Now, A Prairie Home Companion, which has had many incarnations, is a movie directed by Robert Altman, and my old friend Garrison has become a movie star. I went to see the movie recently, and it brought back many good memories of the three times my Bluegrass band played on the radio show created by Garrison out of a writer's yearning for another time.
Back in the late '70s, Keillor located the Katie Laur Band through our record albums, and he called our bass player, Larry Nager, about luring us to Minnesota. He heard something in us he liked, he said. We had never heard of him, and I was less than enthusiastic about driving that far. For all we knew about Minnesota, they had snow and ice 10 months a year and still hadn't made peace with the Indians.
Nevertheless, our first performance was on May 17, 1980, the second A Prairie Home Companion to be nationally broadcast. The oriental rugs were there, as was the backstage curtain fold where we gathered to play 15 or 20 minutes at intermission. This small performance went onto the radio, but not to the live audience, and allowed stations to identify themselves and whatever else it is they do to satisfy FCC regulations. I think it was Swedish Independence Day, and Garrison had found a traveling Swedish band
In those days, Garrison still had an early radio show, the original A Prairie Home Companion, named after a local cemetery. We got to Garrison's house, had an hour's nap, and had to get up, drink coffee and go to his early morning radio show to promote our appearances. Being interviewed by him meant staying on your toes. He was a brilliant man, a virtual encyclopedia of music.

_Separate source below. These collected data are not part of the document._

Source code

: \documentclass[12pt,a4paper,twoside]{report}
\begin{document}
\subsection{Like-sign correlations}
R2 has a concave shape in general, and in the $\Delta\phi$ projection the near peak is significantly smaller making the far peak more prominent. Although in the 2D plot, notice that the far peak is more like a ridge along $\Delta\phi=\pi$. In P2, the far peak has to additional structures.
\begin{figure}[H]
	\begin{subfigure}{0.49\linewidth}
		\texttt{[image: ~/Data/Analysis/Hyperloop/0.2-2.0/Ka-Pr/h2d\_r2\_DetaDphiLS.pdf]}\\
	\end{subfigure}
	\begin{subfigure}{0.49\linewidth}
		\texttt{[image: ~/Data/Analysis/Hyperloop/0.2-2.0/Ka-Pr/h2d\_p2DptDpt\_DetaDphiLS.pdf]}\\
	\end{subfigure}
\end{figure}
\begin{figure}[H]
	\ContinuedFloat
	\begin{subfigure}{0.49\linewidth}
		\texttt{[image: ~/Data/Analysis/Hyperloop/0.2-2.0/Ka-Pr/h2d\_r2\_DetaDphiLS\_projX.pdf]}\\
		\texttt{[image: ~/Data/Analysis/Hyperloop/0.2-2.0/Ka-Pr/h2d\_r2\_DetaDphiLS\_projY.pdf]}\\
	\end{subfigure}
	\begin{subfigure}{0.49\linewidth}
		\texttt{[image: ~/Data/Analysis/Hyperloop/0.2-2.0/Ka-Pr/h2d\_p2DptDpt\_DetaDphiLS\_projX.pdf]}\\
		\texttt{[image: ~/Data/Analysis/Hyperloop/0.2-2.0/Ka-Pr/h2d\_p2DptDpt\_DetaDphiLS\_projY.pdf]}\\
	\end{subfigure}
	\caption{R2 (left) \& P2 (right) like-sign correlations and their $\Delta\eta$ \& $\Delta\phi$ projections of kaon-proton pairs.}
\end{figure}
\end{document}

Garrison shared a house with the producer of A Prairie Home Companion, Margaret Moos. It was a great house in a pleasantly old-fashioned part of Minneapolis. It reminded me of the square in Clifton. Garrison had a lot of books on natural wood shelves all over his living room. Jeff Roberts recalls vividly that Garrison had no shower curtain. It was one of those things that outraged Jeff occasionally. How could anyone have a hit radio show and no shower curtain? Garrison not only had no shower curtain, but Jeff felt sure he was not even thinking about acquiring one. "What would cause a man not to have a shower curtain," Jeff would say, fixing his listener with an almost hypnotic gaze.
Garrison always got us a weekend gig at the local Extempore Coffee House to defray expenses. It had mismatched chairs and wobbly tables, and I think we played for the door and sold some records. (Fiddler Buddy Griffin always grimaced when I said we were playing anything "for the door." "I've got a whole basement full of doors," he'd say, scornfully.) Nevertheless, it was a new audience, and they ate us up like cream. (It's always good to be from Kentucky when you're out West; they think you're authentic.)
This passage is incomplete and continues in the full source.